I would not be sane without my good friends counseling me!


----------



## Meadowlark (Jul 19, 2008)

johnmyjohn said:


> I guess I'm demanding too much or maybe I'm getting greedy for more imfo. But what do you think about along with the report picture taking adding one more with the type of rig you used for self explanation. Sometimes I'm a little slow and can relate better to a picture than a write up, even if it's what you use every time.


JJ,

After doing over a thousand reports, I no longer do them on each time out....but I'm happy to show you my jigging rig, for what its worth.

This is a rig I have developed over a few seasons on this lake. It is heavy duty enough to catch the biggest stripers and sleek enough to catch 2 big white bass at the same time.

I use it a lot for stripers, but if I get into whites, I will generally switch to just a straight slab without the fly...or better yet, move on to find stripers. I have caught double stripers several times...but that's not my reasoning or intention for this rig. The fly acts as an attractor and with it the slabs get more hits than without the fly....but again, it will catch a lot of doubles on whites and if you are after stripers, which I always am, it can work just too good on whites and then its time to change or move on.

The rig has:

1) a three way...one way for the fly, one way for the main line, and one way for the slab.

2) the fly is attached with split rings and barrel swivel....very strong rigging...and set-up to "hang" out there while you jig the slab

3) I paint the three way black to discourage hits on it, especially from pesky whites

4) I always use flouro for the slab attachment and as a leader from the main line. The lake is more clear this year than normal and the flouro leader is very important IMO for stripers.

5) I generally use a chartruse fly above a white slab and a white fly above a chartruse slab...but let water clarity dictate my exact combo for that particular day. The water clarity varies from day to day and over different parts of the lake and the variations can be subtle.
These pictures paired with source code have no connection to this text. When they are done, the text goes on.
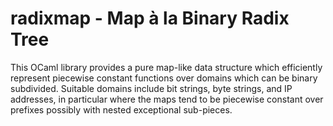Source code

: # radixmap - Map à la Binary Radix Tree

This OCaml library provides a pure map-like data structure which efficiently
represent piecewise constant functions over domains which can be binary
subdivided.  Suitable domains include bit strings, byte strings, and IP
addresses, in particular where the maps tend to be piecewise constant over
prefixes possibly with nested exceptional sub-pieces.
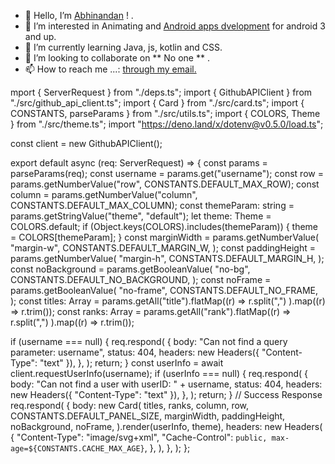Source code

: - 👋 Hello, I’m <a href="https://www.github.com/Abhinandan080" target="_blank" rel="noopener noreferrer">Abhinandan</a> ! . 
- 👀 I’m interested in Animating and <a href="https://www.developers.android.com" target="_blank" rel="noopener noreferrer">Android apps dvelopment</a> for android 3 and up. 
- 🌱 I’m currently learning Java, js, kotlin and CSS. 
- 💞️ I’m looking to collaborate on ** No one ** . 
- 📫 How to reach me ...: <a href="abhinandansingh080@gmail.com" target="_blank" rel="noopener noreferrer">through my email. </a>

<!---
Abhinandan080/Abhinandan080 is a ✨ special ✨ repository because its `README.md` (this file) appears on your GitHub profile.
You can click the Preview link to take a look at your changes.
--->

mport { ServerRequest } from "./deps.ts";
import { GithubAPIClient } from "./src/github_api_client.ts";
import { Card } from "./src/card.ts";
import { CONSTANTS, parseParams } from "./src/utils.ts";
import { COLORS, Theme } from "./src/theme.ts";
import "https://deno.land/x/dotenv@v0.5.0/load.ts";

const client = new GithubAPIClient();

export default async (req: ServerRequest) => {
  const params = parseParams(req);
  const username = params.get("username");
  const row = params.getNumberValue("row", CONSTANTS.DEFAULT_MAX_ROW);
  const column = params.getNumberValue("column", CONSTANTS.DEFAULT_MAX_COLUMN);
  const themeParam: string = params.getStringValue("theme", "default");
  let theme: Theme = COLORS.default;
  if (Object.keys(COLORS).includes(themeParam)) {
    theme = COLORS[themeParam];
  }
  const marginWidth = params.getNumberValue(
    "margin-w",
    CONSTANTS.DEFAULT_MARGIN_W,
  );
  const paddingHeight = params.getNumberValue(
    "margin-h",
    CONSTANTS.DEFAULT_MARGIN_H,
  );
  const noBackground = params.getBooleanValue(
    "no-bg",
    CONSTANTS.DEFAULT_NO_BACKGROUND,
  );
  const noFrame = params.getBooleanValue(
    "no-frame",
    CONSTANTS.DEFAULT_NO_FRAME,
  );
  const titles: Array<string> = params.getAll("title").flatMap((r) =>
    r.split(",")
  ).map((r) => r.trim());
  const ranks: Array<string> = params.getAll("rank").flatMap((r) =>
    r.split(",")
  ).map((r) => r.trim());

  if (username === null) {
    req.respond(
      {
        body: "Can not find a query parameter: username",
        status: 404,
        headers: new Headers({ "Content-Type": "text" }),
      },
    );
    return;
  }
  const userInfo = await client.requestUserInfo(username);
  if (userInfo === null) {
    req.respond(
      {
        body: "Can not find a user with userID: " + username,
        status: 404,
        headers: new Headers({ "Content-Type": "text" }),
      },
    );
    return;
  }
  // Success Response
  req.respond(
    {
      body: new Card(
        titles,
        ranks,
        column,
        row,
        CONSTANTS.DEFAULT_PANEL_SIZE,
        marginWidth,
        paddingHeight,
        noBackground,
        noFrame,
      ).render(userInfo, theme),
      headers: new Headers(
        {
          "Content-Type": "image/svg+xml",
          "Cache-Control": `public, max-age=${CONSTANTS.CACHE_MAX_AGE}`,
        },
      ),
    },
  );
};
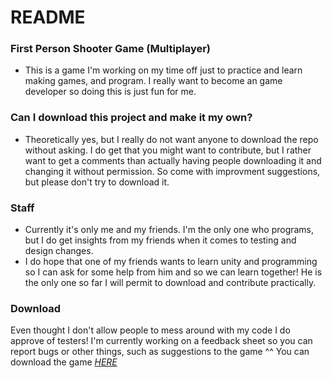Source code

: # README #
### First Person Shooter Game (Multiplayer) ###

* This is a game I'm working on my time off just to practice and learn making games, and program. I really want to become an game developer so doing this is just fun for me.

### Can I download this project and make it my own? ###

* Theoretically yes, but I really do not want anyone to download the repo without asking. I do get that you might want to contribute, but I rather want to get a comments than actually having people downloading it and changing it without permission. So come with improvment suggestions, but please don't try to download it.

### Staff ###

* Currently it's only me and my friends. I'm the only one who programs, but I do get insights from my friends when it comes to testing and design changes.
* I do hope that one of my friends wants to learn unity and programming so I can ask for some help from him and so we can learn together! He is the only one so far I will permit to download and contribute practically.

### Download ###
Even thought I don't allow people to mess around with my code I do approve of testers! I'm currently working on a feedback sheet so you can report bugs or other things, such as suggestions to the game ^^
You can download the game [*HERE*](https://bitbucket.org/plugandplaygames/fps-game-new-repo/downloads)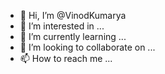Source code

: - 👋 Hi, I’m @VinodKumarya
- 👀 I’m interested in ...
- 🌱 I’m currently learning ...
- 💞️ I’m looking to collaborate on ...
- 📫 How to reach me ...

<!---
VinodKumarya/VinodKumarya is a ✨ special ✨ repository because its `README.md` (this file) appears on your GitHub profile.
You can click the Preview link to take a look at your changes.
--->
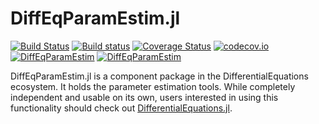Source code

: # DiffEqParamEstim.jl

[![Build Status](https://travis-ci.org/JuliaDiffEq/DiffEqParamEstim.jl.svg?branch=master)](https://travis-ci.org/JuliaDiffEq/DiffEqParamEstim.jl)
[![Build status](https://ci.appveyor.com/api/projects/status/67bsj4g6kyyk39ka?svg=true)](https://ci.appveyor.com/project/ChrisRackauckas/diffeqparamestim-jl)
[![Coverage Status](https://coveralls.io/repos/JuliaDiffEq/DiffEqParamEstim.jl/badge.svg?branch=master&service=github)](https://coveralls.io/github/JuliaDiffEq/DiffEqParamEstim.jl?branch=master)
[![codecov.io](http://codecov.io/github/JuliaDiffEq/DiffEqParamEstim.jl/coverage.svg?branch=master)](http://codecov.io/github/JuliaDiffEq/DiffEqParamEstim.jl?branch=master)
[![DiffEqParamEstim](http://pkg.julialang.org/badges/DiffEqParamEstim_0.5.svg)](http://pkg.julialang.org/?pkg=DiffEqParamEstim)
[![DiffEqParamEstim](http://pkg.julialang.org/badges/DiffEqParamEstim_0.6.svg)](http://pkg.julialang.org/?pkg=DiffEqParamEstim)

DiffEqParamEstim.jl is a component package in the DifferentialEquations ecosystem. It holds the
parameter estimation tools. While completely independent
and usable on its own, users interested in using this
functionality should check out [DifferentialEquations.jl](https://github.com/JuliaDiffEq/DifferentialEquations.jl).
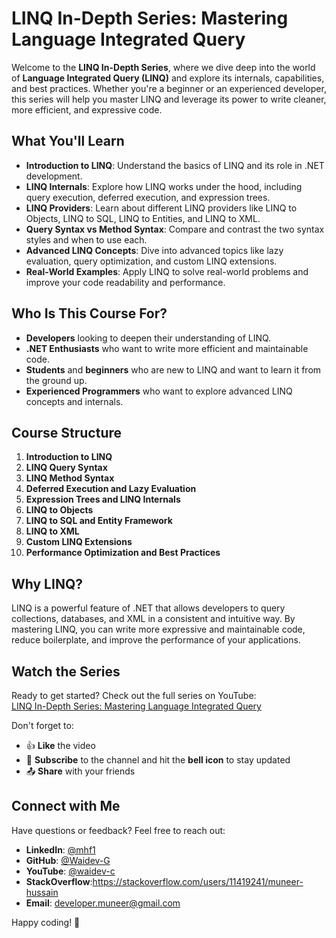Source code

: # LINQ In-Depth Series: Mastering Language Integrated Query

Welcome to the **LINQ In-Depth Series**, where we dive deep into the world of **Language Integrated Query (LINQ)** and explore its internals, capabilities, and best practices. Whether you're a beginner or an experienced developer, this series will help you master LINQ and leverage its power to write cleaner, more efficient, and expressive code.

## What You'll Learn

- **Introduction to LINQ**: Understand the basics of LINQ and its role in .NET development.
- **LINQ Internals**: Explore how LINQ works under the hood, including query execution, deferred execution, and expression trees.
- **LINQ Providers**: Learn about different LINQ providers like LINQ to Objects, LINQ to SQL, LINQ to Entities, and LINQ to XML.
- **Query Syntax vs Method Syntax**: Compare and contrast the two syntax styles and when to use each.
- **Advanced LINQ Concepts**: Dive into advanced topics like lazy evaluation, query optimization, and custom LINQ extensions.
- **Real-World Examples**: Apply LINQ to solve real-world problems and improve your code readability and performance.

## Who Is This Course For?

- **Developers** looking to deepen their understanding of LINQ.
- **.NET Enthusiasts** who want to write more efficient and maintainable code.
- **Students** and **beginners** who are new to LINQ and want to learn it from the ground up.
- **Experienced Programmers** who want to explore advanced LINQ concepts and internals.

## Course Structure

1. **Introduction to LINQ**
2. **LINQ Query Syntax**
3. **LINQ Method Syntax**
4. **Deferred Execution and Lazy Evaluation**
5. **Expression Trees and LINQ Internals**
6. **LINQ to Objects**
7. **LINQ to SQL and Entity Framework**
8. **LINQ to XML**
9. **Custom LINQ Extensions**
10. **Performance Optimization and Best Practices**

## Why LINQ?

LINQ is a powerful feature of .NET that allows developers to query collections, databases, and XML in a consistent and intuitive way. By mastering LINQ, you can write more expressive and maintainable code, reduce boilerplate, and improve the performance of your applications.

## Watch the Series

Ready to get started? Check out the full series on YouTube:  
[LINQ In-Depth Series: Mastering Language Integrated Query](https://www.youtube.com/@Muneer_Hussain_Waidev)

Don't forget to:  
- 👍 **Like** the video  
- 🔔 **Subscribe** to the channel and hit the **bell icon** to stay updated  
- 📤 **Share** with your friends  
## Connect with Me

Have questions or feedback? Feel free to reach out:  
- **LinkedIn**: [@mhf1](https://www.linkedin.com/in/mhf1/)  
- **GitHub**: [@Waidev-G](https://github.com/@Waidev-G)
- **YouTube**: [@waidev-c](https://youtube.com/@waidev-c)
- **StackOverflow**:https://stackoverflow.com/users/11419241/muneer-hussain 
- **Email**: developer.muneer@gmail.com 

Happy coding! 🚀
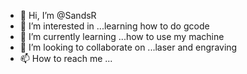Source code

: - 👋 Hi, I’m @SandsR
- 👀 I’m interested in ...learning how to do gcode
- 🌱 I’m currently learning ...how to use my machine
- 💞️ I’m looking to collaborate on ...laser and engraving
- 📫 How to reach me ...

<!---
SandsR/SandsR is a ✨ special ✨ repository because its `README.md` (this file) appears on your GitHub profile.
You can click the Preview link to take a look at your changes.
--->
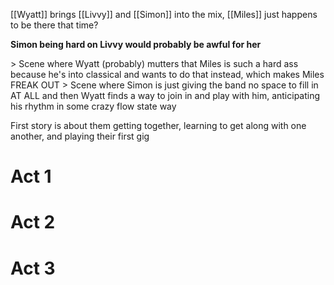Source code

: 






[[Wyatt]] brings [[Livvy]] and [[Simon]] into the mix, [[Miles]] just happens to be there that time?

**Simon being hard on Livvy would probably be awful for her**

\> Scene where Wyatt (probably) mutters that Miles is such a hard ass because he's into classical and wants to do that instead, which makes Miles FREAK OUT
\> Scene where Simon is just giving the band no space to fill in AT ALL and then Wyatt finds a way to join in and play with him, anticipating his rhythm in some crazy flow state way



First story is about them getting together, learning to get along with one another, and playing their first gig
# Act 1

# Act 2

# Act 3

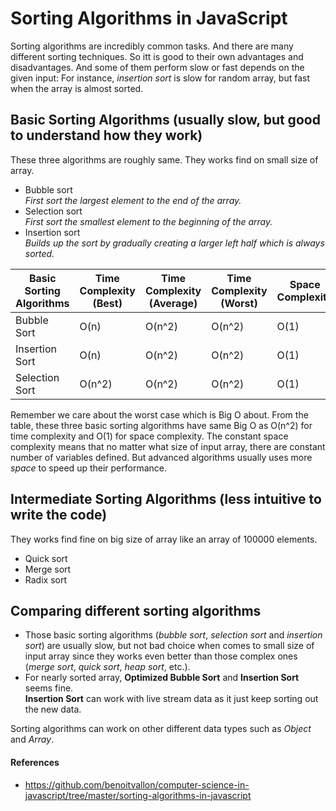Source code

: # Sorting Algorithms in JavaScript

Sorting algorithms are incredibly common tasks. And there are many different sorting
techniques. So itt is good to their own advantages and disadvantages.
And some of them perform slow or fast depends on the given input:
For instance, _insertion sort_ is slow for random array, but fast when the array
is almost sorted.

## Basic Sorting Algorithms (usually slow, but good to understand how they work)
These three algorithms are roughly same. They works find on small size of array.  
- Bubble sort  
  _First sort the largest element to the end of the array._
- Selection sort  
  _First sort the smallest element to the beginning of the array._
- Insertion sort  
  _Builds up the sort by gradually creating a larger left half which is always sorted._

| Basic Sorting Algorithms | Time Complexity (Best)| Time Complexity (Average)| Time Complexity (Worst)|Space Complexity|
| ------------------------ | ----------------------| -------------------------|------------------------|----------------|
| Bubble Sort              | O(n)                  |      O(n^2)              |     O(n^2)             | O(1)           |
| Insertion Sort           | O(n)                  |      O(n^2)              |     O(n^2)             | O(1)           |
| Selection Sort           | O(n^2)                |      O(n^2)              |     O(n^2)             | O(1)           |
Remember we care about the worst case which is Big O about. From the table, these 
three basic sorting algorithms have same Big O as O(n^2) for time complexity and O(1) 
for space complexity. The constant space complexity means that no matter what size 
of input array, there are constant number of variables defined. But advanced
algorithms usually uses more *space* to speed up their performance. 

## Intermediate Sorting Algorithms (less intuitive to write the code)
They works find fine on big size of array like an array of 100000 elements. 
- Quick sort
- Merge sort
- Radix sort

## Comparing different sorting algorithms
* Those basic sorting algorithms (*bubble sort*, *selection sort* and *insertion sort*) 
are usually slow, but not bad choice when comes to small size of input array since they 
works even better than those complex ones (*merge sort*, *quick sort*, *heap sort*, etc.).  
* For nearly sorted array, **Optimized Bubble Sort** and **Insertion Sort** seems fine.  
**Insertion Sort** can work with live stream data as it just keep sorting out the new data. 

Sorting algorithms can work on other different data types such as _Object_ and _Array_.

#### References

- https://github.com/benoitvallon/computer-science-in-javascript/tree/master/sorting-algorithms-in-javascript
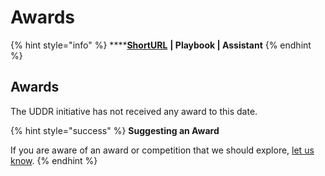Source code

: # Awards

{% hint style="info" %}
****[**ShortURL**](https://tiof.click/UDDRAwards) **| Playbook | Assistant**
{% endhint %}

## Awards

The UDDR initiative has not received any award to this date.

{% hint style="success" %}
**Suggesting an Award**

If you are aware of an award or competition that we should explore, [let us know](https://tiof.click/UDDRAwardsSuggest).
{% endhint %}
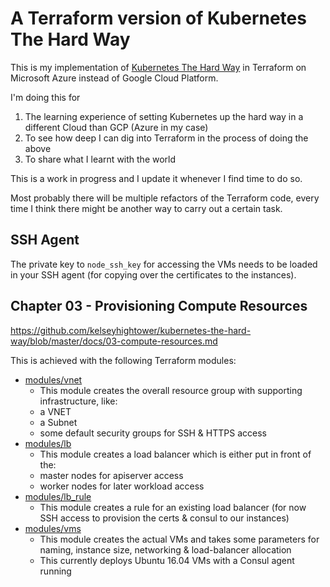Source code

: # A Terraform version of Kubernetes The Hard Way

This is my implementation of [Kubernetes The Hard Way](https://github.com/kelseyhightower/kubernetes-the-hard-way) in Terraform on Microsoft Azure instead of Google Cloud Platform.

I'm doing this for 

1. The learning experience of setting Kubernetes up the hard way in a different Cloud than GCP (Azure in my case)
2. To see how deep I can dig into Terraform in the process of doing the above
3. To share what I learnt with the world

This is a work in progress and I update it whenever I find time to do so.

Most probably there will be multiple refactors of the Terraform code, every time I think there might be another way to carry out a certain task.

## SSH Agent

The private key to `node_ssh_key` for accessing the VMs needs to be loaded in your SSH agent (for copying over the certificates to the instances).

## Chapter 03 - Provisioning Compute Resources

https://github.com/kelseyhightower/kubernetes-the-hard-way/blob/master/docs/03-compute-resources.md

This is achieved with the following Terraform modules:

- [modules/vnet](modules/vnet)
  - This module creates the overall resource group with supporting infrastructure, like:
  - a VNET
  - a Subnet
  - some default security groups for SSH & HTTPS access
- [modules/lb](modules/lb)
  - This module creates a load balancer which is either put in front of the: 
  - master nodes for apiserver access
  - worker nodes for later workload access
- [modules/lb_rule](modules/lb_rule)
  - This module creates a rule for an existing load balancer (for now SSH access to provision the certs & consul to our instances)
- [modules/vms](modules/vms)
  - This module creates the actual VMs and takes some parameters for naming, instance size, networking & load-balancer allocation
  - This currently deploys Ubuntu 16.04 VMs with a Consul agent running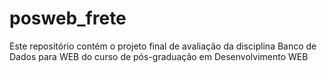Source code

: # posweb_frete
Este repositório contém o projeto final de avaliação da disciplina Banco de Dados para WEB do curso de pós-graduação em Desenvolvimento WEB
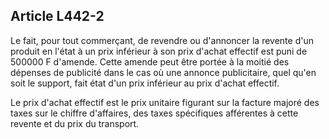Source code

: Article L442-2
----
Le fait, pour tout commerçant, de revendre ou d'annoncer la revente d'un produit
en l'état à un prix inférieur à son prix d'achat effectif est puni de 500000 F
d'amende. Cette amende peut être portée à la moitié des dépenses de publicité
dans le cas où une annonce publicitaire, quel qu'en soit le support, fait état
d'un prix inférieur au prix d'achat effectif.

Le prix d'achat effectif est le prix unitaire figurant sur la facture majoré des
taxes sur le chiffre d'affaires, des taxes spécifiques afférentes à cette
revente et du prix du transport.
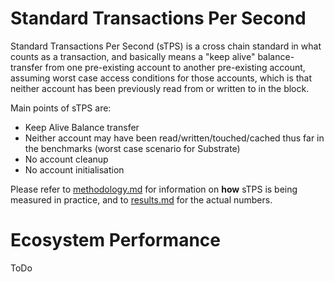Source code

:# Standard Transactions Per Second

Standard Transactions Per Second (sTPS) is a cross chain standard in what counts as a transaction, and basically means a "keep alive" balance-transfer from one pre-existing account to another pre-existing account, assuming worst case access conditions for those accounts, which is that neither account has been previously read from or written to in the block.

Main points of sTPS are:

- Keep Alive Balance transfer
- Neither account may have been read/written/touched/cached thus far in the benchmarks (worst case scenario for Substrate)
- No account cleanup
- No account initialisation

Please refer to [methodology.md](./methodology.md) for information on **how** sTPS is being measured in practice, and to [results.md](./results.md) for the actual numbers.

# Ecosystem Performance

ToDo
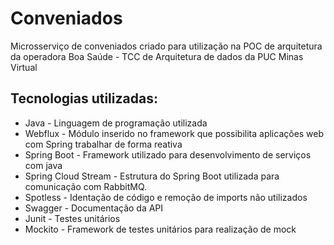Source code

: # Conveniados

Microsserviço de conveniados criado para utilização na POC de arquitetura da operadora Boa Saúde - TCC de Arquitetura de dados da PUC Minas Virtual

## Tecnologias utilizadas:

- Java - Linguagem de programação utilizada
- Webflux - Módulo inserido no framework que possibilita aplicações web com Spring trabalhar de forma reativa
- Spring Boot - Framework utilizado para desenvolvimento de serviços com java
- Spring Cloud Stream - Estrutura do Spring Boot utilizada para comunicação com RabbitMQ.
- Spotless - Identação de código e remoção de imports não utilizados
- Swagger - Documentação da API
- Junit - Testes unitários
- Mockito - Framework de testes unitários para realização de mock
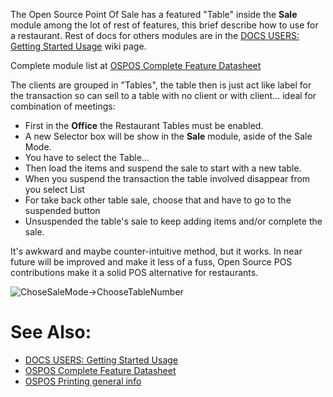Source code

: The Open Source Point Of Sale has a featured "Table" inside the **Sale**  module among the lot of rest of features, this brief describe how to use for a restaurant. Rest of docs for others modules are in the [DOCS USERS: Getting Started Usage](DOCS-USERS-Getting-Started-usage) wiki page.

Complete module list at [OSPOS Complete Feature Datasheet](OSPOS-complete-feature-datasheet#complete-list-of-features)

The clients are grouped in "Tables", the table then is just act like label for the transaction so can sell to a table with no client or with client... ideal for combination of meetings:

* First in the **Office** the Restaurant Tables must be enabled.
* A new Selector box will be show in the **Sale** module, aside of the Sale Mode. 
* You have to select the Table...
* Then load the items and suspend the sale to start with a new table.
* When you suspend the transaction the table involved disappear from you select List
* For take back other table sale, choose that and have to go to the suspended button
* Unsuspended the table's sale to keep adding items and/or complete the sale.

It's awkward and maybe counter-intuitive method, but it works. In near future will be improved and make it less of a fuss, Open Source POS contributions make it a solid POS alternative for restaurants.

![ChoseSaleMode->ChooseTableNumber](https://user-images.githubusercontent.com/38166071/38460567-fa9a8bfa-3a92-11e8-968f-b08ce70851e6.gif)

# See Also:

* [DOCS USERS: Getting Started Usage](DOCS-USERS-Getting-Started-usage)
* [OSPOS Complete Feature Datasheet](OSPOS-complete-feature-datasheet#complete-list-of-features)
* [OSPOS Printing general info](DOCS-USERS-for-OSPOS-Printing)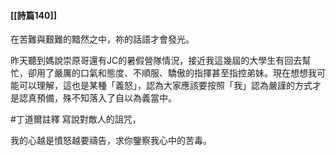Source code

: #### [[詩篇140]]

在苦難與艱難的黯然之中，祢的話語才會發光。

昨天聽到媽說崇原哥還有JC的暑假營隊情況，接近我這幾屆的大學生有回去幫忙，卻用了嚴厲的口氣和態度、不順服、驕傲的指揮甚至指控弟妹。現在想想我可能可以理解，這也是某種「義怒」，認為大家應該要按照「我」認為嚴謹的方式才是認真預備，殊不知落入了自以為義當中。

#丁道爾註釋 寫說對敵人的詛咒，

我的心越是憤怒越要禱告，求你鑒察我心中的苦毒。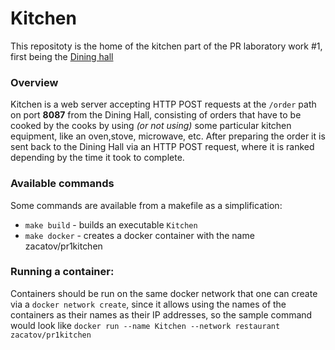 # Kitchen
This repositoty is the home of the kitchen part of the PR laboratory work #1, first being the [Dining hall](https://github.com/zahatikoff/PR1-DH)

### Overview

Kitchen is a web server accepting HTTP POST requests at the `/order` path on port **8087** from the Dining Hall, consisting of orders that have to be cooked by the cooks by using _(or not using)_ some particular kitchen equipment, like an oven,stove, microwave, etc.
After preparing the order it is sent back to the Dining Hall via an HTTP POST request, where it is ranked depending by the time it took to complete.
    
### Available commands
Some commands are available from a makefile as a simplification:
- `make build` - builds an executable `Kitchen`
- `make docker` - creates a docker container with the name zacatov/pr1kitchen
### Running a container:
Containers should be run on the same docker network that one can create via a `docker network create`,
since it allows using the names of the containers as their names as their IP addresses,
so the sample command would look like
`docker run --name Kitchen --network restaurant zacatov/pr1kitchen`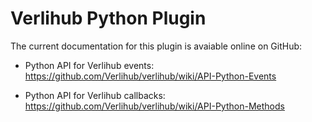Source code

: Verlihub Python Plugin
======================

The current documentation for this plugin is avaiable online on GitHub:

 -  Python API for Verlihub events: <https://github.com/Verlihub/verlihub/wiki/API-Python-Events>

 -  Python API for Verlihub callbacks: <https://github.com/Verlihub/verlihub/wiki/API-Python-Methods>
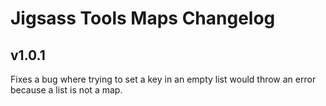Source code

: # Jigsass Tools Maps Changelog

## v1.0.1
Fixes a bug where trying to set a key in an empty list would
throw an error because a list is not a map.
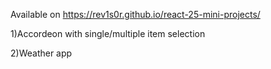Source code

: Available on https://rev1s0r.github.io/react-25-mini-projects/

1)Accordeon with single/multiple item selection 

2)Weather app
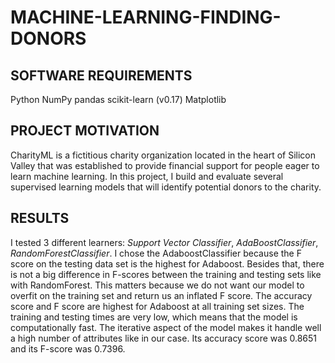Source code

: # MACHINE-LEARNING-FINDING-DONORS


## SOFTWARE REQUIREMENTS
Python
NumPy
pandas
scikit-learn (v0.17)
Matplotlib

## PROJECT MOTIVATION
CharityML is a fictitious charity organization located in the heart of Silicon Valley that was established to provide financial support for people eager to learn machine learning. In this project, I build and evaluate several supervised learning models that will identify potential donors to the charity.

## RESULTS
I tested 3 different learners: *Support Vector Classifier*, *AdaBoostClassifier*, *RandomForestClassifier*.
I chose the AdaboostClassifier because the F score on the testing data set is the highest for Adaboost. Besides that, there is not a big difference in F-scores between the training and testing sets like with RandomForest. This matters because we do not want our model to overfit on the training set and return us an inflated F score. The accuracy score and F score are highest for Adaboost at all training set sizes. The training and testing times are very low, which means that the model is computationally fast. The iterative aspect of the model makes it handle well a high number of attributes like in our case. Its accuracy score was 0.8651 and its F-score was 0.7396.
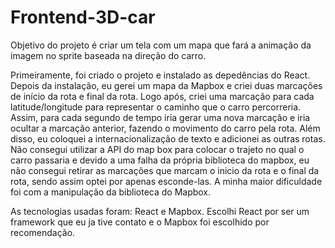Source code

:# Frontend-3D-car

Objetivo do projeto é criar um tela com um mapa que fará a animação da imagem no sprite baseada na direção do carro.

Primeiramente, foi criado o projeto e instalado as depedências do React. Depois da instalação, eu gerei um mapa da Mapbox e criei 
duas marcações de início da rota e final da rota. Logo após, criei uma marcação para cada latitude/longitude para representar o caminho 
que o carro percorreria. Assim, para cada segundo de tempo iria gerar uma nova marcação e iria ocultar a marcação anterior, fazendo o 
movimento do carro pela rota. Além disso, eu coloquei a internacionalização de texto e adicionei as outras rotas. Não consegui utilizar a 
API do map box para colocar o trajeto no qual o carro passaria e devido a uma falha da própria biblioteca do mapbox, eu não consegui 
retirar as marcações que marcam o inicio da rota e o final da rota, sendo assim optei por apenas esconde-las. A minha maior dificuldade foi com a manipulação da biblioteca do Mapbox.

As tecnologias usadas foram: React e Mapbox. Escolhi React por ser um framework que eu ja tive contato e o Mapbox foi escolhido por 
recomendação.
Hope you find this helpful. It works for me.


----------



## Whitebassfisher (May 4, 2007)

Okay, I will answer, but it may not be worth much. When fishing for whites this time of year, I basically always fish with slabs I make, or Rat-L-Traps. Everyone knows Rat-L-Traps, and everyone knows slabs. If they are on the surface, it is Rat-L-Traps. If they are not on the surface, it is a slab I made. When using Rat-L-Traps, I found out years ago to remove the back hook; the fish hit the front hook 99% of the time, which leaves the rear hook to get YOU. Also, if you net fish, it is one less hook to tangle in the net. I am sure some slabs out fish others, but I tend to think the main thing is to find the fish. I am just weird about something I make catching fish, I get a kick from it. I make 2 sizes of the oval slabs, but you get the idea. I personally have not had a great difference with chartreuse, white or yellow. I quit making yellow just to keep things simple. I have purposely switched colors when catching fish and did not see a big difference on whites. But, chartreuse does seem to catch more accidental blue cats. 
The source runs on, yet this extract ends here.